The company said it will separate its aerospace and automation businesses, in addition to its previously announced spinoff of its advanced materials unit. Honeywell Chairman and CEO Vimal Kapur described the restructuring as a way to streamline operations and improve market focus. "The formation of three independent, industry-leading companies builds on the powerful foundation we have created, positioning each to pursue tailored growth strategies and unlock significant value for shareholders and customers," Kapur said in a statement.
Shares of Honeywell initially rose on the news but later fell nearly 5% in premarket trading after the company provided a weaker-than-expected sales and profit forecast for 2025. It projected adjusted earnings per share between $10.10 and $10.50, below analysts' estimates of $10.93. Its revenue outlook of $39.6 billion to $40.6 billion also missed Wall Street's expectation of $41.22 billion, according to LSEG data.
The decision to separate the aerospace business follows months of speculation. In December, Honeywell acknowledged it was evaluating the possibility of a spinoff, shortly after Elliott revealed its stake. The hedge fund had been pressing for a split, arguing that Honeywell's stock had underperformed relative to the broader market. While the company's shares had gained 7.7% in 2024 up to November 11, the S&P 500 had risen 26.6% over the same period.

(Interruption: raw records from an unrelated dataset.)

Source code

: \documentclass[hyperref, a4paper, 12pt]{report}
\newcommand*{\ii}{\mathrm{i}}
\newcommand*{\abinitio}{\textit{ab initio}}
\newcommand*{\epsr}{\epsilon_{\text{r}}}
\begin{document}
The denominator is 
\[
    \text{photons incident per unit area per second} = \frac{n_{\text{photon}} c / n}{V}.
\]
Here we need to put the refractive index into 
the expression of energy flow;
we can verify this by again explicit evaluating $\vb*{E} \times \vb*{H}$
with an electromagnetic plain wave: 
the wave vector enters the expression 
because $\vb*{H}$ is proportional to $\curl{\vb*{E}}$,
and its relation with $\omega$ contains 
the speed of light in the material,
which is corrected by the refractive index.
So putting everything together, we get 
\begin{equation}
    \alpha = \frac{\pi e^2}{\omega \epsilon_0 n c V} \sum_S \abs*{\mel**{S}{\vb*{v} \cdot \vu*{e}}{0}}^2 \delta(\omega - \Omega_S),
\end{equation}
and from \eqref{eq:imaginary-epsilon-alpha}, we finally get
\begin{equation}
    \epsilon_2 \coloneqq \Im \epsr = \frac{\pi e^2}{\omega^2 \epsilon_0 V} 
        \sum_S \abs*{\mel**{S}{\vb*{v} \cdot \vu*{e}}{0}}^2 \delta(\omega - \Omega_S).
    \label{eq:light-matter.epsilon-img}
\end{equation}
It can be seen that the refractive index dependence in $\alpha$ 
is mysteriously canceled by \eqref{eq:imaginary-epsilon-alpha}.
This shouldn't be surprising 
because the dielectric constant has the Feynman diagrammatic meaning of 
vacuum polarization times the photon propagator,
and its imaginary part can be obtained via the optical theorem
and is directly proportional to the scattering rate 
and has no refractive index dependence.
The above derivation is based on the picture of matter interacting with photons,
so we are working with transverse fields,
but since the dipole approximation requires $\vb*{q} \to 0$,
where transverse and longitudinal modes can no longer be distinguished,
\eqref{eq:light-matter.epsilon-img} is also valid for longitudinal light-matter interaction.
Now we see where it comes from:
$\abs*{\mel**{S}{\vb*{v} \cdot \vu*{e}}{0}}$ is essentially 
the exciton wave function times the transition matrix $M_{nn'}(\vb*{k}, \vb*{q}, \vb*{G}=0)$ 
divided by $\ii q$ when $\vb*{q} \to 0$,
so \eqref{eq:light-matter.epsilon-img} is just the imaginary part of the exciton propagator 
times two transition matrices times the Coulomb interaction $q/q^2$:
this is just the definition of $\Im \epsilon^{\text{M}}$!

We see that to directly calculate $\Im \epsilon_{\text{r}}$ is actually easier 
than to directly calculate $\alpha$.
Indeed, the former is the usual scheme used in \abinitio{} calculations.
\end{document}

The aerospace unit, which contributed approximately 40% of Honeywell's total revenue in 2024, is the company's most valuable segment, with estimates suggesting it could be worth between $90 billion and $120 billion, including debt. The division supplies aircraft components and services to Boeing, Airbus, and the U.S. government, benefitting from increased demand as airlines extend the life of older planes amid aircraft shortages.
Honeywell's decision reflects a broader trend among industrial giants to simplify their corporate structures. General Electric, 3M, and United Technologies have all undertaken similar breakups in recent years as conglomerates face pressure to boost shareholder returns and compete with more specialized companies. Analysts note that large industrial firms are increasingly seen as inefficient, with investors preferring businesses that can focus more narrowly on specific industries.
The breakup marks a historic shift for Honeywell, a more than 100-year-old company that has long operated across multiple industrial sectors. Despite past activist challenges-including a 2017 push by Third Point's Daniel Loeb to spin off the aerospace business-the company had resisted major structural changes.
Honeywell said it expects to complete the automation and aerospace separations in the second half of 2026, while the spinoff of its advanced materials business remains on track for late 2025 or early 2026. The company stated that the transactions would be tax-free for shareholders.
The breakup follows a period of significant portfolio adjustments under Kapur's leadership. Since taking over as CEO, he has pursued a series of acquisitions and divestitures, including the planned sale of Honeywell's personal protective equipment business. The company has emphasized that separating its businesses will allow each entity to pursue targeted growth strategies while providing investors with greater transparency.